403氏のSS…8

レックスクエスト 
第四章 計画実行 後編


「あの日ココロの彼方〜に 絵描いて〜た〜場所〜に・い・る〜♪途方に暮れてたり〜す〜る けれども〜う〜戻・れ・な・い♪」

「ひゅ〜ひゅ〜!!フローラさんいいよ〜ってアイテテて!!マリア!耳を引っ張らないでくれぇええ!!」

親睦会が始まってから小一時間が経過、一部の人間を除いたここに居る殆どの人間が今回の企画を知っていて、その企画が始まるまで親睦会を楽しみながら待っていた。
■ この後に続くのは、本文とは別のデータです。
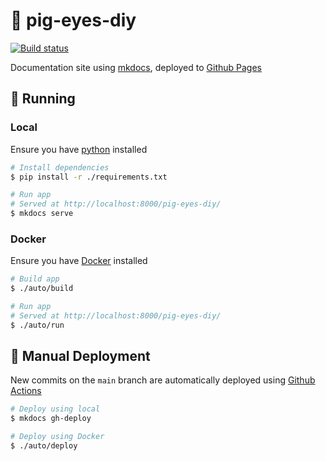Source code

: # :pig: pig-eyes-diy

[![Build status](https://github.com/ocampco/pig-eyes-diy/actions/workflows/ci.yml/badge.svg?branch=main)](https://github.com/ocampco/pig-eyes-diy/actions/workflows/ci.yml)

Documentation site using [mkdocs](https://github.com/mkdocs/mkdocs), deployed to [Github Pages](https://ocampco.github.io/pig-eyes-diy/)

## :runner: Running

### Local

Ensure you have [python](https://www.python.org/) installed

```sh
# Install dependencies
$ pip install -r ./requirements.txt

# Run app
# Served at http://localhost:8000/pig-eyes-diy/
$ mkdocs serve
```

### Docker

Ensure you have [Docker](https://www.docker.com/) installed

```sh
# Build app
$ ./auto/build

# Run app
# Served at http://localhost:8000/pig-eyes-diy/
$ ./auto/run
```

## :ship: Manual Deployment

New commits on the `main` branch are automatically deployed using [Github Actions](https://github.com/ocampco/pig-eyes-diy/actions)

```sh
# Deploy using local
$ mkdocs gh-deploy

# Deploy using Docker
$ ./auto/deploy
```
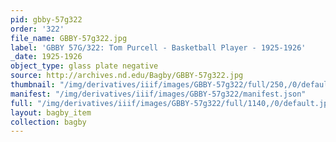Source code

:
 ```yaml
---
pid: gbby-57g322
order: '322'
file_name: GBBY-57g322.jpg
label: 'GBBY 57G/322: Tom Purcell - Basketball Player - 1925-1926'
_date: 1925-1926
object_type: glass plate negative
source: http://archives.nd.edu/Bagby/GBBY-57g322.jpg
thumbnail: "/img/derivatives/iiif/images/GBBY-57g322/full/250,/0/default.jpg"
manifest: "/img/derivatives/iiif/images/GBBY-57g322/manifest.json"
full: "/img/derivatives/iiif/images/GBBY-57g322/full/1140,/0/default.jpg"
layout: bagby_item
collection: bagby
---
```

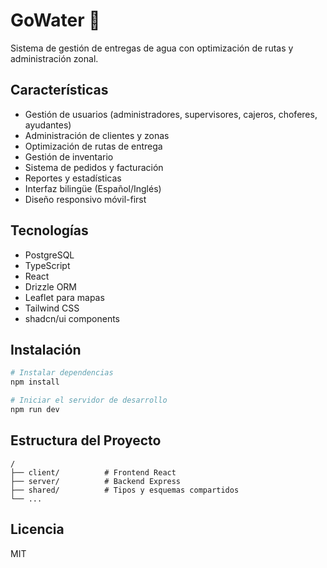 # GoWater 🚰

Sistema de gestión de entregas de agua con optimización de rutas y administración zonal.

## Características

- Gestión de usuarios (administradores, supervisores, cajeros, choferes, ayudantes)
- Administración de clientes y zonas
- Optimización de rutas de entrega
- Gestión de inventario
- Sistema de pedidos y facturación
- Reportes y estadísticas
- Interfaz bilingüe (Español/Inglés)
- Diseño responsivo móvil-first

## Tecnologías

- PostgreSQL
- TypeScript
- React
- Drizzle ORM
- Leaflet para mapas
- Tailwind CSS
- shadcn/ui components

## Instalación

```bash
# Instalar dependencias
npm install

# Iniciar el servidor de desarrollo
npm run dev
```

## Estructura del Proyecto

```
/
├── client/          # Frontend React
├── server/          # Backend Express
├── shared/          # Tipos y esquemas compartidos
└── ...
```

## Licencia

MIT
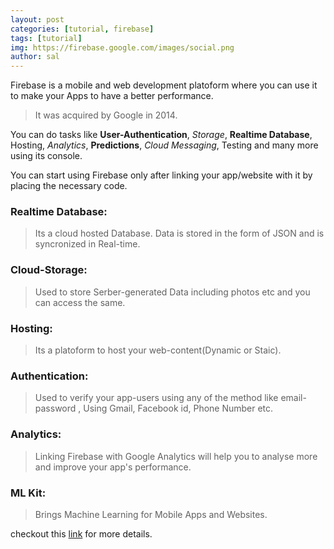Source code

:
 ```yaml
---
layout: post
categories: [tutorial, firebase]
tags: [tutorial]
img: https://firebase.google.com/images/social.png
author: sal
---
```


Firebase is a mobile and web development platoform where you can use it to make your Apps to have a better performance.

> It was acquired by Google in 2014.

You can do tasks like **User-Authentication**, _Storage_, **Realtime Database**, Hosting, _Analytics_, **Predictions**, _Cloud Messaging_, Testing and many more using its console.

You can start using Firebase only after linking your app/website with it by placing the necessary code.

### Realtime Database:
> Its a cloud hosted Database. Data is stored in the form of JSON and is syncronized in Real-time.

### Cloud-Storage:
> Used to store Serber-generated Data including photos etc and you can access the same.

### Hosting:
> Its a platoform to host your web-content(Dynamic or Staic). 

### Authentication:
> Used to verify your app-users using any of the method like email-password , Using Gmail, Facebook id, Phone Number etc.

### Analytics:
> Linking Firebase with Google Analytics will help you to analyse more and improve your app's performance.

### ML Kit:
> Brings Machine Learning for Mobile Apps and Websites.


checkout this [link](https://firebase.google.com/) for more details.
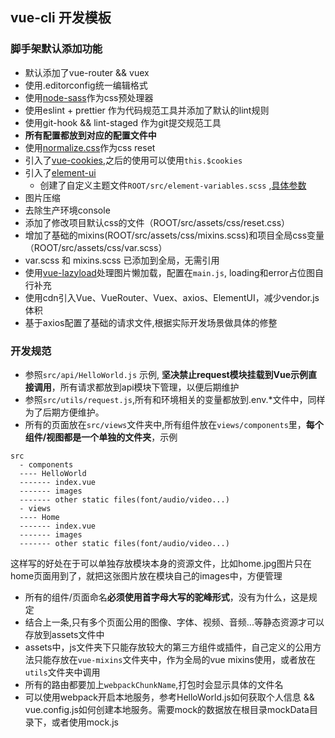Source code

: ## vue-cli 开发模板
### 脚手架默认添加功能

+ 默认添加了vue-router && vuex
+ 使用.editorconfig统一编辑格式
+ 使用[node-sass](https://lost-dream.github.io/blog/2017/10/20/使用SASS/)作为css预处理器
+ 使用eslint + prettier 作为代码规范工具并添加了默认的lint规则
+ 使用git-hook && lint-staged 作为git提交规范工具
+ **所有配置都放到对应的配置文件中**
+ 使用[normalize.css](https://www.npmjs.com/package/normalize.css)作为css reset
+ 引入了[vue-cookies](https://www.npmjs.com/package/vue-cookies),之后的使用可以使用`this.$cookies`
+ 引入了[element-ui](https://element.eleme.cn/#/zh-CN/component/layout)
  - 创建了自定义主题文件`ROOT/src/element-variables.scss` ,[具体参数](https://github.com/ElemeFE/element/blob/dev/packages/theme-chalk/src/common/var.scss)
+ 图片压缩
+ 去除生产环境console
+ 添加了修改项目默认css的文件（ROOT/src/assets/css/reset.css）
+ 增加了基础的mixins(ROOT/src/assets/css/mixins.scss)和项目全局css变量（ROOT/src/assets/css/var.scss）
+ var.scss 和 mixins.scss 已添加到全局，无需引用
+ 使用[vue-lazyload](https://www.npmjs.com/package/vue-lazyload)处理图片懒加载，配置在`main.js`, loading和error占位图自行补充
+ 使用cdn引入Vue、VueRouter、Vuex、axios、ElementUI，减少vendor.js体积
+ 基于axios配置了基础的请求文件,根据实际开发场景做具体的修整

### 开发规范
- 参照`src/api/HelloWorld.js` 示例, **坚决禁止request模块挂载到Vue示例直接调用**，所有请求都放到api模块下管理，以便后期维护
- 参照`src/utils/request.js`,所有和环境相关的变量都放到.env.*文件中，同样为了后期方便维护。
- 所有的页面放在`src/views`文件夹中,所有组件放在`views/components`里，**每个组件/视图都是一个单独的文件夹**，示例
```
src
  - components
  ---- HelloWorld
  ------- index.vue
  ------- images
  ------- other static files(font/audio/video...)
  - views
  ---- Home
  ------- index.vue
  ------- images
  ------- other static files(font/audio/video...)
```
这样写的好处在于可以单独存放模块本身的资源文件，比如home.jpg图片只在home页面用到了，就把这张图片放在模块自己的images中，方便管理
- 所有的组件/页面命名**必须使用首字母大写的驼峰形式**，没有为什么，这是规定
- 结合上一条,只有多个页面公用的图像、字体、视频、音频...等静态资源才可以存放到assets文件中
- assets中，js文件夹下只能存放较大的第三方组件或插件，自己定义的公用方法只能存放在`vue-mixins`文件夹中，作为全局的vue mixins使用，或者放在`utils`文件夹中调用
- 所有的路由都要加上`webpackChunkName`,打包时会显示具体的文件名
- 可以使用webpack开启本地服务，参考HelloWorld.js如何获取个人信息 && vue.config.js如何创建本地服务。需要mock的数据放在根目录mockData目录下，或者使用mock.js

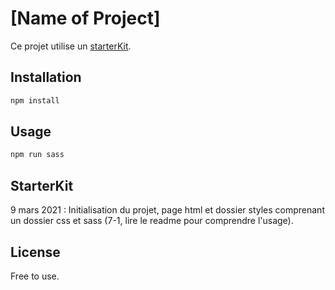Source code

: # [Name of Project]

Ce projet utilise un [starterKit](https://github.com/ChrishanZ/StarterKit_SASS).

## Installation

```bash
npm install
```

## Usage

```bash
npm run sass
```


## StarterKit

9 mars 2021 : Initialisation du projet, page html et dossier styles comprenant un dossier css et sass (7-1, lire le readme pour comprendre l'usage).

## License
Free to use.
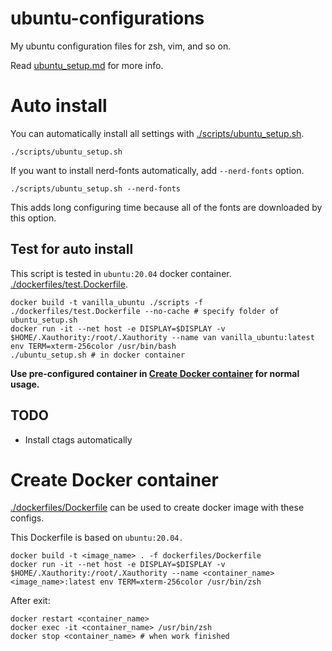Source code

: # ubuntu-configurations
My ubuntu configuration files for zsh, vim, and so on.

Read [ubuntu_setup.md](./ubuntu_setup.md) for more info.

# Auto install

You can automatically install all settings with [./scripts/ubuntu_setup.sh](./scripts/ubuntu_setup.sh).

```
./scripts/ubuntu_setup.sh
```

If you want to install nerd-fonts automatically, add `--nerd-fonts` option.

```
./scripts/ubuntu_setup.sh --nerd-fonts
```

This adds long configuring time because all of the fonts are downloaded by this option.


## Test for auto install
This script is tested in `ubuntu:20.04` docker container. [./dockerfiles/test.Dockerfile](./dockerfiles/test.Dockerfile).

```
docker build -t vanilla_ubuntu ./scripts -f ./dockerfiles/test.Dockerfile --no-cache # specify folder of ubuntu_setup.sh
docker run -it --net host -e DISPLAY=$DISPLAY -v $HOME/.Xauthority:/root/.Xauthority --name van vanilla_ubuntu:latest env TERM=xterm-256color /usr/bin/bash
./ubuntu_setup.sh # in docker container
```

**Use pre-configured container in [Create Docker container](#create-docker-container) for normal usage.**

## TODO
- Install ctags automatically

<a id="create-docker-container"></a>
# Create Docker container

[./dockerfiles/Dockerfile](./dockerfiles/Dockerfile) can be used to create docker image with these configs.

This Dockerfile is based on `ubuntu:20.04.`

```
docker build -t <image_name> . -f dockerfiles/Dockerfile
docker run -it --net host -e DISPLAY=$DISPLAY -v $HOME/.Xauthority:/root/.Xauthority --name <container_name> <image_name>:latest env TERM=xterm-256color /usr/bin/zsh
```

After exit:
```
docker restart <container_name>
docker exec -it <container_name> /usr/bin/zsh
docker stop <container_name> # when work finished
```
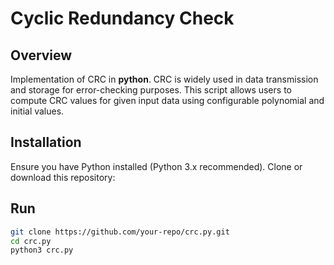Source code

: # Cyclic Redundancy Check

## Overview
Implementation of CRC in **python**. CRC is widely used in data transmission and storage for error-checking purposes. This script allows users to compute CRC values for given input data using configurable polynomial and initial values.


## Installation
Ensure you have Python installed (Python 3.x recommended). Clone or download this repository:


## Run
```sh
git clone https://github.com/your-repo/crc.py.git
cd crc.py
python3 crc.py
```
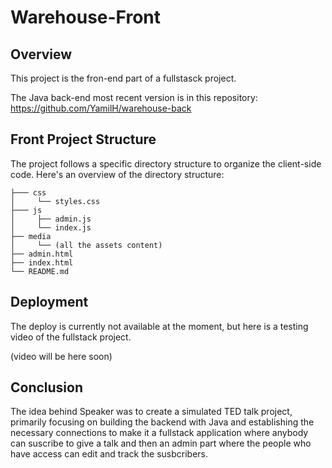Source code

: # Warehouse-Front

## Overview

This project is the fron-end part of a fullstasck project.

The Java back-end most recent version is in this repository: https://github.com/YamilH/warehouse-back


## Front Project Structure

The project follows a specific directory structure to organize the client-side code. Here's an overview of the directory structure:

```.
├─── css
│     └── styles.css
├─── js
│     ├── admin.js
│     └── index.js
├── media
│     └── (all the assets content)
├── admin.html
├── index.html
└── README.md
```


## Deployment

The deploy is currently not available at the moment, but here is a testing video of the fullstack project.

(video will be here soon)


## Conclusion

The idea behind Speaker was to create a simulated TED talk project, primarily focusing on building the backend with Java and establishing the necessary connections to make it a fullstack application where anybody can suscribe to give a talk and then an admin part where the people who have access can edit and track the susbcribers.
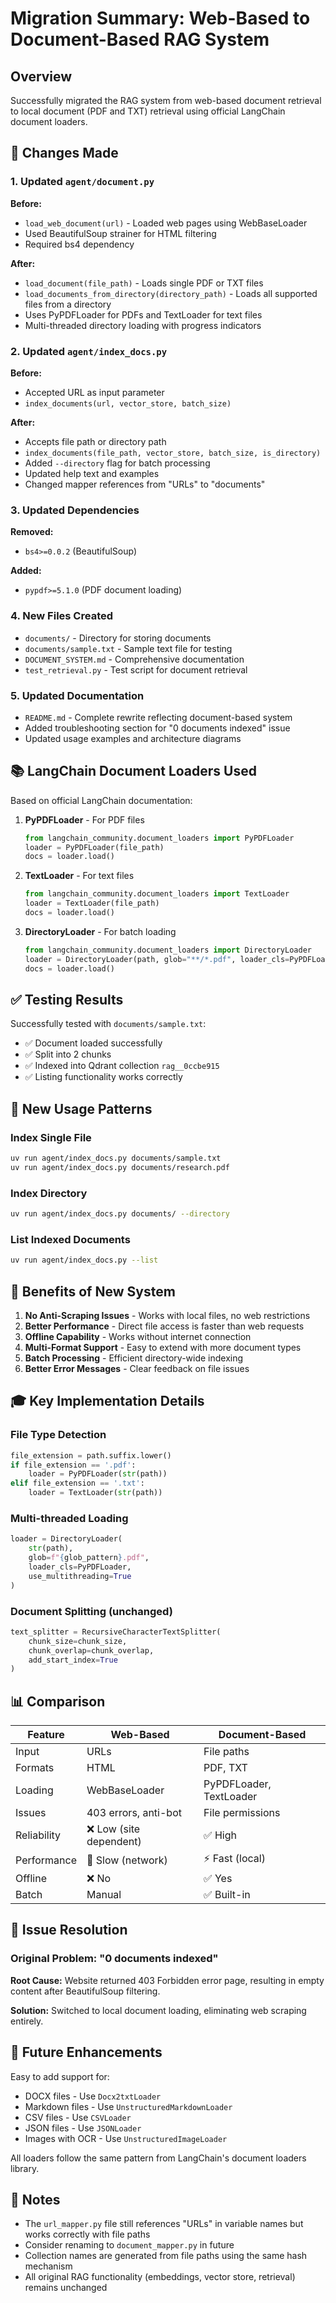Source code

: # Migration Summary: Web-Based to Document-Based RAG System

## Overview
Successfully migrated the RAG system from web-based document retrieval to local document (PDF and TXT) retrieval using official LangChain document loaders.

## 🎯 Changes Made

### 1. Updated `agent/document.py`
**Before:**
- `load_web_document(url)` - Loaded web pages using WebBaseLoader
- Used BeautifulSoup strainer for HTML filtering
- Required bs4 dependency

**After:**
- `load_document(file_path)` - Loads single PDF or TXT files
- `load_documents_from_directory(directory_path)` - Loads all supported files from a directory
- Uses PyPDFLoader for PDFs and TextLoader for text files
- Multi-threaded directory loading with progress indicators

### 2. Updated `agent/index_docs.py`
**Before:**
- Accepted URL as input parameter
- `index_documents(url, vector_store, batch_size)`

**After:**
- Accepts file path or directory path
- `index_documents(file_path, vector_store, batch_size, is_directory)`
- Added `--directory` flag for batch processing
- Updated help text and examples
- Changed mapper references from "URLs" to "documents"

### 3. Updated Dependencies
**Removed:**
- `bs4>=0.0.2` (BeautifulSoup)

**Added:**
- `pypdf>=5.1.0` (PDF document loading)

### 4. New Files Created
- `documents/` - Directory for storing documents
- `documents/sample.txt` - Sample text file for testing
- `DOCUMENT_SYSTEM.md` - Comprehensive documentation
- `test_retrieval.py` - Test script for document retrieval

### 5. Updated Documentation
- `README.md` - Complete rewrite reflecting document-based system
- Added troubleshooting section for "0 documents indexed" issue
- Updated usage examples and architecture diagrams

## 📚 LangChain Document Loaders Used

Based on official LangChain documentation:

1. **PyPDFLoader** - For PDF files
   ```python
   from langchain_community.document_loaders import PyPDFLoader
   loader = PyPDFLoader(file_path)
   docs = loader.load()
   ```

2. **TextLoader** - For text files
   ```python
   from langchain_community.document_loaders import TextLoader
   loader = TextLoader(file_path)
   docs = loader.load()
   ```

3. **DirectoryLoader** - For batch loading
   ```python
   from langchain_community.document_loaders import DirectoryLoader
   loader = DirectoryLoader(path, glob="**/*.pdf", loader_cls=PyPDFLoader)
   docs = loader.load()
   ```

## ✅ Testing Results

Successfully tested with `documents/sample.txt`:
- ✅ Document loaded successfully
- ✅ Split into 2 chunks
- ✅ Indexed into Qdrant collection `rag__0ccbe915`
- ✅ Listing functionality works correctly

## 🚀 New Usage Patterns

### Index Single File
```bash
uv run agent/index_docs.py documents/sample.txt
uv run agent/index_docs.py documents/research.pdf
```

### Index Directory
```bash
uv run agent/index_docs.py documents/ --directory
```

### List Indexed Documents
```bash
uv run agent/index_docs.py --list
```

## 🔧 Benefits of New System

1. **No Anti-Scraping Issues** - Works with local files, no web restrictions
2. **Better Performance** - Direct file access is faster than web requests
3. **Offline Capability** - Works without internet connection
4. **Multi-Format Support** - Easy to extend with more document types
5. **Batch Processing** - Efficient directory-wide indexing
6. **Better Error Messages** - Clear feedback on file issues

## 🎓 Key Implementation Details

### File Type Detection
```python
file_extension = path.suffix.lower()
if file_extension == '.pdf':
    loader = PyPDFLoader(str(path))
elif file_extension == '.txt':
    loader = TextLoader(str(path))
```

### Multi-threaded Loading
```python
loader = DirectoryLoader(
    str(path),
    glob=f"{glob_pattern}.pdf",
    loader_cls=PyPDFLoader,
    use_multithreading=True
)
```

### Document Splitting (unchanged)
```python
text_splitter = RecursiveCharacterTextSplitter(
    chunk_size=chunk_size,
    chunk_overlap=chunk_overlap,
    add_start_index=True
)
```

## 📊 Comparison

| Feature | Web-Based | Document-Based |
|---------|-----------|----------------|
| Input | URLs | File paths |
| Formats | HTML | PDF, TXT |
| Loading | WebBaseLoader | PyPDFLoader, TextLoader |
| Issues | 403 errors, anti-bot | File permissions |
| Reliability | ❌ Low (site dependent) | ✅ High |
| Performance | 🐢 Slow (network) | ⚡ Fast (local) |
| Offline | ❌ No | ✅ Yes |
| Batch | Manual | ✅ Built-in |

## 🐛 Issue Resolution

### Original Problem: "0 documents indexed"
**Root Cause:** Website returned 403 Forbidden error page, resulting in empty content after BeautifulSoup filtering.

**Solution:** Switched to local document loading, eliminating web scraping entirely.

## 🔮 Future Enhancements

Easy to add support for:
- DOCX files - Use `Docx2txtLoader`
- Markdown files - Use `UnstructuredMarkdownLoader`
- CSV files - Use `CSVLoader`
- JSON files - Use `JSONLoader`
- Images with OCR - Use `UnstructuredImageLoader`

All loaders follow the same pattern from LangChain's document loaders library.

## 📝 Notes

- The `url_mapper.py` file still references "URLs" in variable names but works correctly with file paths
- Consider renaming to `document_mapper.py` in future
- Collection names are generated from file paths using the same hash mechanism
- All original RAG functionality (embeddings, vector store, retrieval) remains unchanged
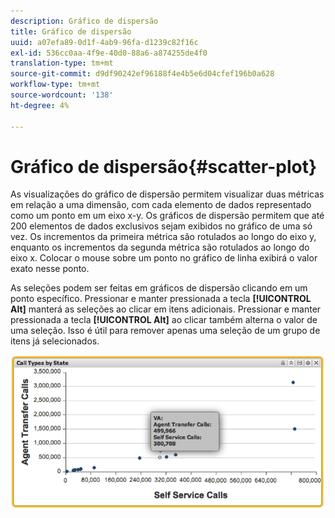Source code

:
 ```yaml
---
description: Gráfico de dispersão
title: Gráfico de dispersão
uuid: a07efa89-0d1f-4ab9-96fa-d1239c82f16c
exl-id: 536cc0aa-4f9e-40d0-88a6-a874255de4f0
translation-type: tm+mt
source-git-commit: d9df90242ef96188f4e4b5e6d04cfef196b0a628
workflow-type: tm+mt
source-wordcount: '138'
ht-degree: 4%

---
```


# Gráfico de dispersão{#scatter-plot}

As visualizações do gráfico de dispersão permitem visualizar duas métricas em relação a uma dimensão, com cada elemento de dados representado como um ponto em um eixo x-y. Os gráficos de dispersão permitem que até 200 elementos de dados exclusivos sejam exibidos no gráfico de uma só vez. Os incrementos da primeira métrica são rotulados ao longo do eixo y, enquanto os incrementos da segunda métrica são rotulados ao longo do eixo x. Colocar o mouse sobre um ponto no gráfico de linha exibirá o valor exato nesse ponto.

As seleções podem ser feitas em gráficos de dispersão clicando em um ponto específico. Pressionar e manter pressionada a tecla **[!UICONTROL Alt]** manterá as seleções ao clicar em itens adicionais. Pressionar e manter pressionada a tecla **[!UICONTROL Alt]** ao clicar também alterna o valor de uma seleção. Isso é útil para remover apenas uma seleção de um grupo de itens já selecionados.

![](assets/scatter_plot.png)
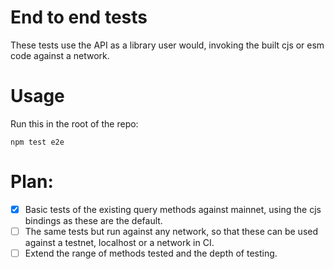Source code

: # End to end tests

These tests use the API as a library user would, invoking the built cjs or esm code against a network.

# Usage

Run this in the root of the repo:

```
npm test e2e
```

# Plan:

- [x] Basic tests of the existing query methods against mainnet, using the cjs bindings as these are the default.
- [ ] The same tests but run against any network, so that these can be used against a testnet, localhost or a network in CI.
- [ ] Extend the range of methods tested and the depth of testing.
「ねえアベル・・・フローラさんってアベルと同じくらいの年齢よね・・・?数年間石にされてた訳でもないのに、何であんなに綺麗なままなの・・・?」

「さあ・・・?何でだろうなあ・・・?しっかし確かに綺麗だよなあ・・・」

「あ〜!今アベルフローラさんに見とれたでしょう!!」

「え、い、いや!そ、そんな事ないよ!うんうん!!あ、そ、それよりもホラビアンカ!そろそろタークが来る頃なんじゃないか?ほ、ホラ!窓にほら!!」

アベルは話をそらそうと必死になって窓の方に指を向けた。

「あら!あんな所に、かわいそう・・・・」

その先には窓の外でホイミンとベホマンが待機していた。きっと窓を開ける係りなんだろうなあ・・・それだけの為に寒いのにご苦労様、後お前達のお陰で話をそらすことが出来たよ、ありがとう・・・後で美味しい物でもあげよう・・・

アベルは二匹に対して哀れみと感謝の気持ちで一杯になっていた。

そして、彼らが動き出した

窓は勢いよくあけられた!

「あ〜っはっはっはぁぁぁぁあ!おいら・・・じゃない!我は地獄の帝王タークなりい!我の目覚めにより人間達は絶望の淵に追いやられる事となるのだぁぁ!!」

窓からタークが飛び出してきた、その上ではタークが乗ってきたと思われるブリードが冷たい息を吐いていた。雰囲気はばっちりである。

『お!きたきた!!』

ヘンリーやルドマンたちは待ってましたとばかりににやけだした!何も知らないデールはその場で倒れた。

「き、貴様!!な、何をしにここにきやがった!!」

「や、やめろコリンズ!今のお前は熱くなりすぎてる冷静になれ!!!剣を引け!!」

何も知らないコリンズが剣を抜こうとした所をヘンリーは止めた、名演技である。

「何しに来た・・・だとぉ?そうだな・・・愚かな人間共に絶望と落胆を与えに、そして我の復活を祝い、我直々に贄を探しに・・・とでも言っておこうか・・・?」

タークは冷たい笑いでコリンズの質問に答えた。これまた名演技である。

「贄・・・だと・・?」

「そうだ!地獄の帝王の復活にふさわしい若き女の贄を求めに来たのだぁぁぁぁっ!あっはっはっはぁあぁぁっ!」

タークは白々しく高笑いをした。まあ何も知らない人間から見たらその姿は地獄の帝王そのものなのかも知れないが。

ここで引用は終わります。